Other top oil refiners including Exxon Mobil, (XOM.N) Royal Dutch Shell (RDSa.L) and Valero Energy (VLO.N) have cut output by as much as a third, halted new projects and sent contract workers home to avoid illnesses and reduce operating costs.

Marathon forecast a loss before charges of up to $250 million for the quarter ended March 31, in a regulatory filing www.sec.gov/ix?doc=/Archives/edgar/data/1510295/000151029520000042/mpc8-k41720.htm. The company is scheduled to report results on May 5.

Lower fuels prices have sharply cut the value of Marathon’s stocks and it forecast inventory adjustments of up to $3.3 billion in the quarter. It said non-cash impairments to investments could reach up to $1.4 billion.
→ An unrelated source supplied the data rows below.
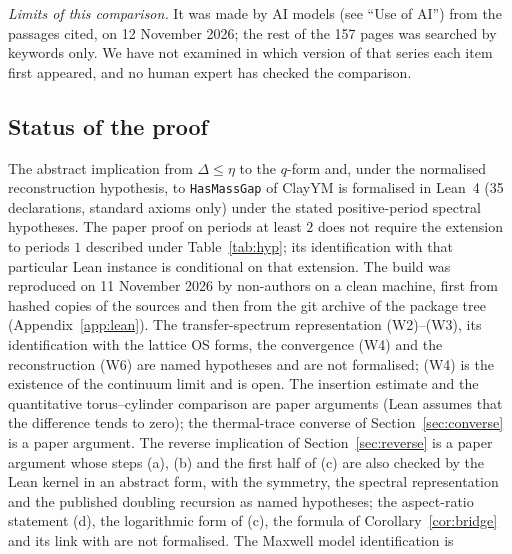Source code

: \documentclass[11pt,a4paper]{article}
\theoremstyle{plain}
\theoremstyle{definition}
\theoremstyle{remark}
\numberwithin{equation}{section}
\begin{document}
\emph{Limits of this comparison.} It was made by AI models (see ``Use of AI'') from the passages cited, on 12 November 2026; the rest
of the 157 pages was searched by keywords only. We have not examined in which version of that series each item first appeared, and no human
expert has checked the comparison.

\subsection{Status of the proof}\label{sec:status}
The abstract implication from $\Delta\le\eta$ to the $q$-form and, under the normalised reconstruction hypothesis, to \texttt{HasMassGap}
of ClayYM is formalised in Lean~4 (35 declarations, standard axioms only) under the stated positive-period spectral hypotheses. The paper proof on periods at least $2$ does not require the extension to periods $1$ described under Table~\ref{tab:hyp}; its identification with that particular Lean instance is conditional on that extension. The build was reproduced on 11 November 2026 by non-authors on a
clean machine, first from hashed copies of the sources and then from the git archive of the package tree (Appendix~\ref{app:lean}). The transfer-spectrum representation
(W2)--(W3), its identification with the lattice OS forms, the convergence (W4) and the reconstruction (W6) are named hypotheses and are not
formalised; (W4) is the existence of the continuum limit and is open. The insertion estimate and the quantitative torus--cylinder comparison
are paper arguments (Lean assumes that the difference tends to zero); the thermal-trace converse of Section~\ref{sec:converse} is a paper argument. The reverse implication of Section~\ref{sec:reverse} is a paper argument whose steps (a), (b) and the first half of (c) are also checked by the Lean kernel in an abstract form, with the symmetry, the spectral representation and the published doubling recursion as named hypotheses; the aspect-ratio statement (d), the logarithmic form of (c), the formula of Corollary~\ref{cor:bridge} and its link with \cite{BB26v5} are not formalised. The Maxwell model identification is
\end{document}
Marathon has deferred spending and tax payments for the first quarter, halted share repurchases and added to its financial reserves. To bolster its finances, Marathon said it has drawn on a $3.5 billion credit facility and plans to seek a one-year, $1 billion loan.

Its shares closed up 4% to $24.69 on Wednesday, before Marathon released its warning. In after-hours trade the shares were up 12 cents to $24.18.

Two years ago, Marathon acquired rival Andeavor, bringing its total processing capacity to about 3.1 million barrels per day. But its business has struggled and the company recently shook up top management and pledged to spin off its Speedway retail gasoline business.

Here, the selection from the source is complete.